Notation used below: \(x\) and \(y\) are the two variables entering the selected analysis, \(N\) is the total number of non-missing observations, \(n_j\) is the sample size in group \(j\), \(k\) is the number of groups, \(\bar{y}_j\) is the mean of numeric vector \(y\) in group \(j\), and \(s_j^2\) is the variance of numeric vector \(y\) in group \(j\).

The following estimates are computed internally:

  • Student's two-sample t.test(..., var.equal = TRUE): Hedges' \(g_{s_p} = J(N-2)(\bar{y}_1-\bar{y}_2)/s_p\), where \(s_p = \sqrt{((n_1-1)s_1^2+(n_2-1)s_2^2)/(N-2)}\) and \(J(\nu) = \Gamma(\nu/2)/(\sqrt{\nu/2}\Gamma((\nu-1)/2))\).

  • Welch's two-sample t.test(..., var.equal = FALSE): Hedges' \(g_{s^*} = J(\nu^*)(\bar{y}_1-\bar{y}_2)/s^*\), where \(s^* = \sqrt{(s_1^2+s_2^2)/2}\) and \(\nu^* = ((n_1-1)(n_2-1)(s_1^2+s_2^2)^2)/ ((n_2-1)s_1^4+(n_1-1)s_2^4)\).

  • Wilcoxon rank-sum test: signed rank-biserial correlation \(r = 2W/(n_1 n_2)-1\), where \(W\) is the statistic returned by wilcox.test() for the first group.

  • Fisher's one-way ANOVA: omega-squared \(\omega^2 = \nu_1(F-1)/(\nu_1F+\nu_2+1)\), where \(F\) is the ordinary one-way ANOVA statistic, \(\nu_1=k-1\), and \(\nu_2=N-k\). Negative estimates are truncated to zero.

  • Welch's one-way test: approximate omega-squared-type estimate \(\nu_1(F_W-1)/(\nu_1F_W+\nu_2+1)\), where \(F_W\) is the Welch ANOVA statistic, \(\nu_1=k-1\), and \(\nu_2\) is the usually fractional denominator degree of freedom returned by oneway.test(). Negative estimates are truncated to zero.

  • Kruskal-Wallis test: Kelley-adjusted eta-squared based on \(H\), \(\eta_H^2=(H-k+1)/(N-k)\), where \(H\) is the Kruskal-Wallis statistic. Negative estimates are truncated to zero.

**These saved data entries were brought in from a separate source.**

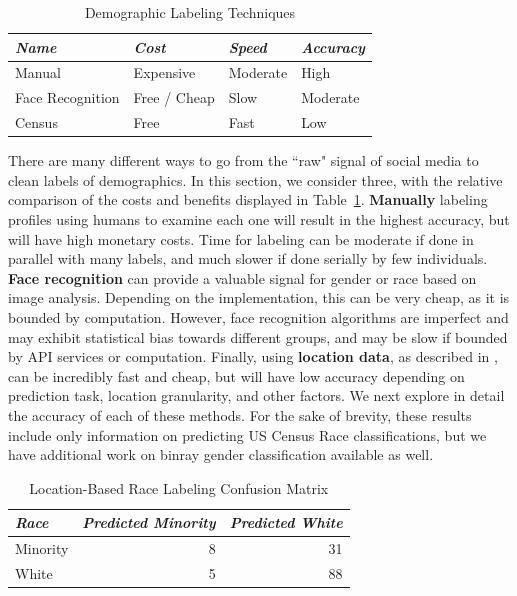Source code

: \begin{table}[h]
\centering
\begin{tabular}{l l l l}
\emph{Name} & \emph{Cost} & \emph{Speed} & \emph{Accuracy} \\ \hline
Manual & Expensive & Moderate & High \\ 
Face Recognition & Free / Cheap & Slow & Moderate \\ 
Census & Free & Fast & Low \\ 
\end{tabular}
\caption{Demographic Labeling Techniques \label{tab:techniques}}
\end{table}

There are many different ways to go from the ``raw" signal of social media to clean labels of demographics.
In this section, we consider three, with the relative comparison of the costs and benefits displayed in Table~\ref{tab:techniques}.
\textbf{Manually} labeling profiles using humans to examine each one will result in the highest accuracy, but will have high monetary costs.
Time for labeling can be moderate if done in parallel with many labels, and much slower if done serially by few individuals. 
\textbf{Face recognition} can provide a valuable signal for gender or race based on image analysis.
Depending on the implementation, this can be very cheap, as it is bounded by computation.
However, face recognition algorithms are imperfect and may exhibit statistical bias towards different groups, and may be slow if bounded by API services or computation.
Finally, using \textbf{location data}, as described in , can be incredibly fast and cheap, but will have low accuracy depending on prediction task, location granularity, and other factors.
We next explore in detail the accuracy of each of these methods.
For the sake of brevity, these results include only information on predicting US Census Race classifications, but we have additional work on binray gender classification available as well.

\begin{table}[h]
\centering
\label{tab:cm_race_loc}
\begin{tabular}{l r r}
\emph{Race} & \emph{Predicted Minority} & \emph{Predicted White} \\ \hline
Minority & 8 & 31 \\
White & 5 & 88 \\
\end{tabular}
\caption{Location-Based Race Labeling Confusion Matrix}
\end{table}

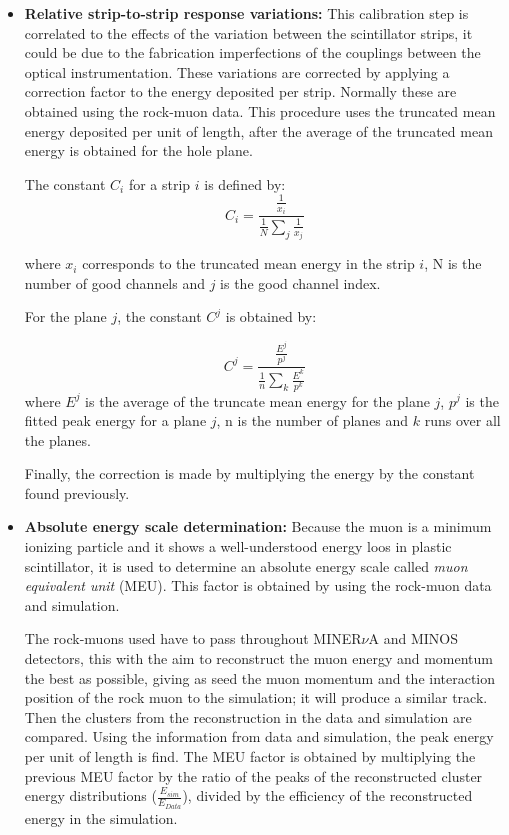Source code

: \begin{itemize}
    \item \textbf{Relative strip-to-strip response variations:} This calibration step is correlated to the effects of the variation between the scintillator strips, it could be due to the fabrication imperfections of the couplings between the optical instrumentation. These variations are corrected by applying a correction factor to the energy deposited per strip. Normally these are obtained using the rock-muon data. 
    This procedure uses the truncated mean energy deposited per unit of length, after the average of the truncated mean energy is obtained for the hole plane. 

    The constant $C_i$\cite{MINERvA} for a strip $i$ is defined by:
    \begin{equation}
        C_i = \frac{\frac{1}{x_i}}{\frac{1}{N}\sum_j\frac{1}{x_j}}
        \label{eq:MnvExp:MnvDetector:Calibration:InSitu:ResponsStripConstant}
    \end{equation}

    where $x_i$ corresponds to the truncated mean energy in the strip $i$, N is the number of good channels and $j$ is the good channel index. 

    For the plane $j$, the constant $C^j$ \cite{MINERvA} is obtained by:

    \begin{equation}
        C^j = \frac{\frac{E^j}{p^j}}{\frac{1}{n}\sum_k\frac{E^k}{p^k}}
        \label{eq:MnvExp:MnvDetector:Calibration:InSitu:ResponsPlaneConstant}
    \end{equation}
    where $E^j$ is the average of the truncate mean energy for the plane $j$, $p^j$ is the fitted peak energy for a plane $j$, n is the number of planes and $k$ runs over all the planes.   
    
    Finally, the correction is made by multiplying the energy by the constant found previously.   
    \item \textbf{Absolute energy scale determination:} Because the muon is a minimum ionizing particle and it shows a well-understood energy loos in plastic scintillator, it is used to determine an absolute energy scale called \textit{muon equivalent unit} (MEU). This factor is obtained by using the rock-muon data and simulation. 

    The rock-muons used have to pass throughout MINER$\nu$A and MINOS detectors, this with the aim to reconstruct the muon energy and momentum the best as possible, giving as seed the muon momentum and the interaction position of the rock muon to the simulation; it will produce a similar track. Then the clusters from the reconstruction in the data and simulation are compared. Using the information from data and simulation, the peak energy per unit of length is find. The MEU factor is obtained by multiplying the previous MEU factor by the ratio of the peaks of the reconstructed cluster energy distributions ($\frac{E_{sim}}{E_{Data}}$), divided by the efficiency of the reconstructed energy in the simulation.


\end{itemize}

  • Pearson's chi-squared test: Cramer's \(V\) for general \(R\times C\) tables, \(V=\sqrt{\chi^2/(N\cdot(\min(R,C)-1))}\), where \(R\) and \(C\) are the numbers of rows and columns. For \(2\times 2\) tables this is phi, \(\sqrt{\chi^2/N}\). The chi-squared statistic is used as supplied by chisq.test().

The following estimates are extracted from existing result objects:

  • \(R^2\) from summary(lm())$r.squared.

  • Spearman's \(\rho\) from cor.test(method = "spearman")$estimate.

  • Kendall's \(\tau_b\) from cor.test(method = "kendall")$estimate.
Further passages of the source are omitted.